Mata gadis itu memandang menerawang ke pesta ulang tahun saudara kembarnya yang diadakan di rumah dengan desain layaknya seperti anak kecil. Sebenarnya, sekarang juga hari ulangtahunnya, namanya juga kembar pasti hari tanggal bulan tahun pun pasti sama. Terkecuali menit dan detik nya.

Dia dikucilkan, dia tak dianggap, bahkan kedua orangtuanya juga tak merayakan ulangtahunnya. Boro-boro dirayakan, diucapkan selamat saja rasanya sangat susah ia dapatkan.

"Enak banget ya, jadi Sella," gumamnya.

"Aku juga pingin disayang sama kayak Sella,"

Saat lama melihat, air matanya tak bisa ia bendung kembali. Rasanya sudah tak kuat untuk menahan beban di dunia yang kejam dan tak adil ini.

Dia mengusap air matanya yang keluar dengan tangan kirinya. "Aku juga pingin disayang," ucapnya kembali.

Tiba-tiba, Serra tersenyum ketika Nita-- bundanya tersenyum merekah ke arah Sella--kembarannya. Entah kenapa, dia bisa merasakan jadi Sella, namun mungkin itu hanya angan-angan saja. Dia tak mungkin mendapatkan itu dan tak akan mungkin.

Ketika Sella meniup kue ulang tahunnya, dia ikut meniupnya. Berbeda, Sella meniup lilin sedangkan Serra hanya meniup angin yang lewat.

"Aku mau tiup lilin sama ayah bunda," lirihnya.

Berganti, dia menyentuh pipinya dan mengusapnya pelan ketika melihat Sella yang dicium oleh ayah bundanya. Dia meringis, apa dia tak akan mendapatkan kasih sayang?

"Aku mau dicium sama bunda," gumam Serra.

Tangannya beralih ke tubuhnya, dia mendekap tubuhnya sendiri dengan erat, lagi-lagi ketika dia melihat Sella yang sedang dipeluk oleh ayah bundanya.

"Aku juga mau dipeluk sama mereka,"

Semua hanya kenangan semu yang akan berlanjut hingga sekarang, atau mungkin saja itu semua akan berakhir jika aku sudah tiada? Apakah jika aku sudah tiada baru mereka mengakui kesalahannya? Apa iya? Kalo begitu, lebih baik aku meninggal saja.

"Arggh!" Serra terbangun dari tidurnya karena mimpi sialan itu. Mimpi yang mengembalikannya ke belasan tahun sebelumnya.

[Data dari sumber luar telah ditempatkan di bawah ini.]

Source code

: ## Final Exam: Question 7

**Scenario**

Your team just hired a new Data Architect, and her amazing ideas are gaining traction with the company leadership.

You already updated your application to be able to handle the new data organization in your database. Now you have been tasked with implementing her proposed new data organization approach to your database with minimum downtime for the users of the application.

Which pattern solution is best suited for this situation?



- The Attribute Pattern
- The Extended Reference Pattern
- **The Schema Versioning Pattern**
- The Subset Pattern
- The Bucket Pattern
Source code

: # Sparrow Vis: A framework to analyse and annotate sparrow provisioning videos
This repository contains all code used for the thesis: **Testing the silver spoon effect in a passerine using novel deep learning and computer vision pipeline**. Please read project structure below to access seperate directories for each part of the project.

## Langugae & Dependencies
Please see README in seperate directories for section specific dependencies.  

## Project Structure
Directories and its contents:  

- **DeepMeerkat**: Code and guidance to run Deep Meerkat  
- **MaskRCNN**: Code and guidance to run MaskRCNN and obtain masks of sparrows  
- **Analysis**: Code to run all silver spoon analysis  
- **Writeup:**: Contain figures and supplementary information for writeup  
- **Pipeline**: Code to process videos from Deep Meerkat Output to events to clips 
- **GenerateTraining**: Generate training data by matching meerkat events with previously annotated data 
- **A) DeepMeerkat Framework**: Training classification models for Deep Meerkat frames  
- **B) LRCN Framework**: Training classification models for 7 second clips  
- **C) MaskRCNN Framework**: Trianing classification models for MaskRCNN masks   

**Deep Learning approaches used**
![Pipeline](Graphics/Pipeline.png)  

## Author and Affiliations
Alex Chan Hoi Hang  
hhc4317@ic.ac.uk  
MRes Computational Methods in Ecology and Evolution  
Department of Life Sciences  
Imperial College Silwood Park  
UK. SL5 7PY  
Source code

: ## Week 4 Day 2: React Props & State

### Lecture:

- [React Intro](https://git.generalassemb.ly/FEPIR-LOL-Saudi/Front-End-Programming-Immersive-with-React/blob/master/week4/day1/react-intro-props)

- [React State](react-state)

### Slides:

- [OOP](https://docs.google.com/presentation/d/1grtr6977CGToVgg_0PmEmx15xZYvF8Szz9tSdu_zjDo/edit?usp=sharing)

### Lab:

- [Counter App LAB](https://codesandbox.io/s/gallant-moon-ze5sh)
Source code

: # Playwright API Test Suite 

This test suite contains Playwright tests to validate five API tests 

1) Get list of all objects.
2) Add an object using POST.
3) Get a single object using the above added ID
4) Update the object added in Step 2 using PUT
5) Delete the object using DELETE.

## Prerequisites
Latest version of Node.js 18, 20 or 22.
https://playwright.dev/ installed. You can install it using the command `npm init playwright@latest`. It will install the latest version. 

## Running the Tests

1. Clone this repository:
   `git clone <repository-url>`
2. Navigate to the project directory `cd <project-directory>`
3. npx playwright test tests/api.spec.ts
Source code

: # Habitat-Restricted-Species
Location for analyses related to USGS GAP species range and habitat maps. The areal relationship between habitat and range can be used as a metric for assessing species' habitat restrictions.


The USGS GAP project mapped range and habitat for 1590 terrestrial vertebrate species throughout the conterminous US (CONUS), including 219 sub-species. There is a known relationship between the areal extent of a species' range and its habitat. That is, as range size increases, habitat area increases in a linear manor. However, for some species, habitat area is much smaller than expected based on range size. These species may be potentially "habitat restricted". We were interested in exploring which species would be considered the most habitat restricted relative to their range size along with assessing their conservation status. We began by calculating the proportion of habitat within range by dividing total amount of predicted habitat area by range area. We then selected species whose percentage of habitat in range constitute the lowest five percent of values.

"Mimpi itu lagi," gumam Serra. Serra meraup wajahnya gusar. Mimpi yang hampir setiap malam selalu muncul. Entah karena apa, dia tak mengetahuinya.

Seketika tenggorokannya serasa kering habis terbangun gara-gara mimpi silam itu. Dia pun turun dari ranjangnya dan pergi ke dapur untuk mengambil air.

Jalannya terhenti di tengah-tengah tangga ketika melihat pintu kamar orang tuanya masih terbuka sedikit dan lampunya juga masih menyala. Dengan langkah menjinjit-jinjit, dia berjalan mengintip kamar ayah bundanya.

"Kita nggak bisa rawat Serra terus."

"Aku udah muak sama kelakuan dia."

"Kita sudah susah payah bayarin dia sekolah, tapi tidak ada perkembangan di otak bodohnya itu,"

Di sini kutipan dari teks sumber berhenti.